## WORK REQUEST
Take the listing from its first line through the line that contains "ve kullanılabilirlik anahtarı" and please retype those lines exactly, leaving out the pictures.

## SUPPLIED ENTRIES
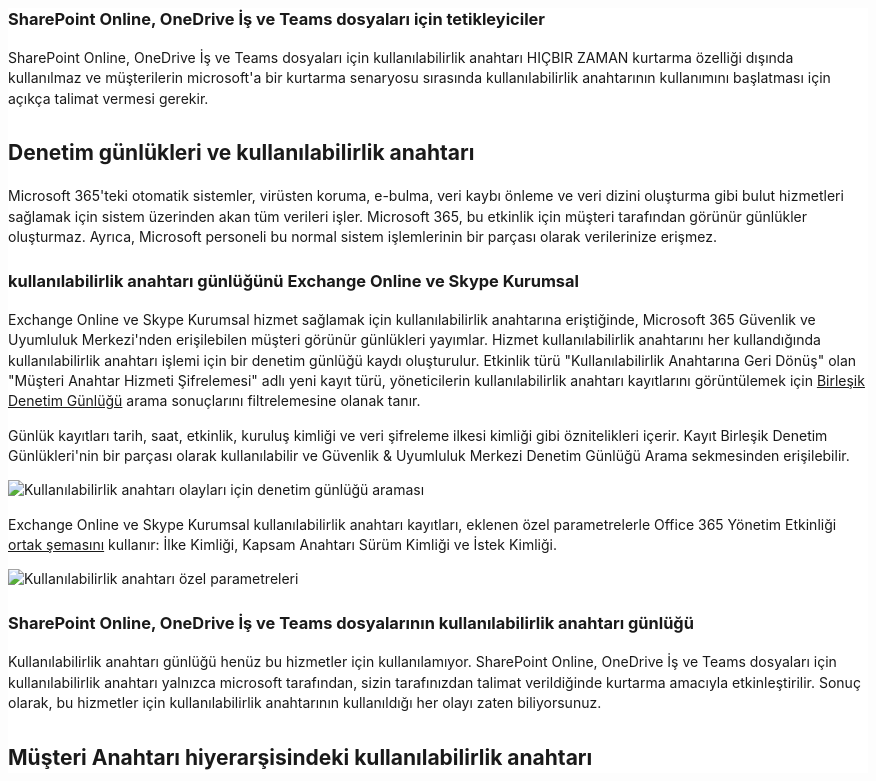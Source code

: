 ### <a name="triggers-for-sharepoint-online-onedrive-for-business-and-teams-files"></a>SharePoint Online, OneDrive İş ve Teams dosyaları için tetikleyiciler

SharePoint Online, OneDrive İş ve Teams dosyaları için kullanılabilirlik anahtarı HIÇBIR ZAMAN kurtarma özelliği dışında kullanılmaz ve müşterilerin microsoft'a bir kurtarma senaryosu sırasında kullanılabilirlik anahtarının kullanımını başlatması için açıkça talimat vermesi gerekir.

## <a name="audit-logs-and-the-availability-key"></a>Denetim günlükleri ve kullanılabilirlik anahtarı

Microsoft 365'teki otomatik sistemler, virüsten koruma, e-bulma, veri kaybı önleme ve veri dizini oluşturma gibi bulut hizmetleri sağlamak için sistem üzerinden akan tüm verileri işler. Microsoft 365, bu etkinlik için müşteri tarafından görünür günlükler oluşturmaz. Ayrıca, Microsoft personeli bu normal sistem işlemlerinin bir parçası olarak verilerinize erişmez.

### <a name="exchange-online-and-skype-for-business-availability-key-logging"></a>kullanılabilirlik anahtarı günlüğünü Exchange Online ve Skype Kurumsal

Exchange Online ve Skype Kurumsal hizmet sağlamak için kullanılabilirlik anahtarına eriştiğinde, Microsoft 365 Güvenlik ve Uyumluluk Merkezi'nden erişilebilen müşteri görünür günlükleri yayımlar. Hizmet kullanılabilirlik anahtarını her kullandığında kullanılabilirlik anahtarı işlemi için bir denetim günlüğü kaydı oluşturulur. Etkinlik türü "Kullanılabilirlik Anahtarına Geri Dönüş" olan "Müşteri Anahtar Hizmeti Şifrelemesi" adlı yeni kayıt türü, yöneticilerin kullanılabilirlik anahtarı kayıtlarını görüntülemek için [Birleşik Denetim Günlüğü](./search-the-audit-log-in-security-and-compliance.md) arama sonuçlarını filtrelemesine olanak tanır.

Günlük kayıtları tarih, saat, etkinlik, kuruluş kimliği ve veri şifreleme ilkesi kimliği gibi öznitelikleri içerir. Kayıt Birleşik Denetim Günlükleri'nin bir parçası olarak kullanılabilir ve Güvenlik & Uyumluluk Merkezi Denetim Günlüğü Arama sekmesinden erişilebilir.

![Kullanılabilirlik anahtarı olayları için denetim günlüğü araması](../media/customerkeyauditlogsearchavailabilitykeyloggingimage.png)

Exchange Online ve Skype Kurumsal kullanılabilirlik anahtarı kayıtları, eklenen özel parametrelerle Office 365 Yönetim Etkinliği [ortak şemasını](/office/office-365-management-api/office-365-management-activity-api-schema#common-schema) kullanır: İlke Kimliği, Kapsam Anahtarı Sürüm Kimliği ve İstek Kimliği.

![Kullanılabilirlik anahtarı özel parametreleri](../media/customerkeyauditlogsearchavailabilitykeyloggingcustomparam.png)

### <a name="sharepoint-online-onedrive-for-business-and-teams-files-availability-key-logging"></a>SharePoint Online, OneDrive İş ve Teams dosyalarının kullanılabilirlik anahtarı günlüğü

Kullanılabilirlik anahtarı günlüğü henüz bu hizmetler için kullanılamıyor. SharePoint Online, OneDrive İş ve Teams dosyaları için kullanılabilirlik anahtarı yalnızca microsoft tarafından, sizin tarafınızdan talimat verildiğinde kurtarma amacıyla etkinleştirilir. Sonuç olarak, bu hizmetler için kullanılabilirlik anahtarının kullanıldığı her olayı zaten biliyorsunuz.

## <a name="availability-key-in-the-customer-key-hierarchy"></a>Müşteri Anahtarı hiyerarşisindeki kullanılabilirlik anahtarı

## SOLUTION BELOW
Source code

: ### <a name="triggers-for-sharepoint-online-onedrive-for-business-and-teams-files"></a>SharePoint Online, OneDrive İş ve Teams dosyaları için tetikleyiciler

SharePoint Online, OneDrive İş ve Teams dosyaları için kullanılabilirlik anahtarı HIÇBIR ZAMAN kurtarma özelliği dışında kullanılmaz ve müşterilerin microsoft'a bir kurtarma senaryosu sırasında kullanılabilirlik anahtarının kullanımını başlatması için açıkça talimat vermesi gerekir.

## <a name="audit-logs-and-the-availability-key"></a>Denetim günlükleri ve kullanılabilirlik anahtarı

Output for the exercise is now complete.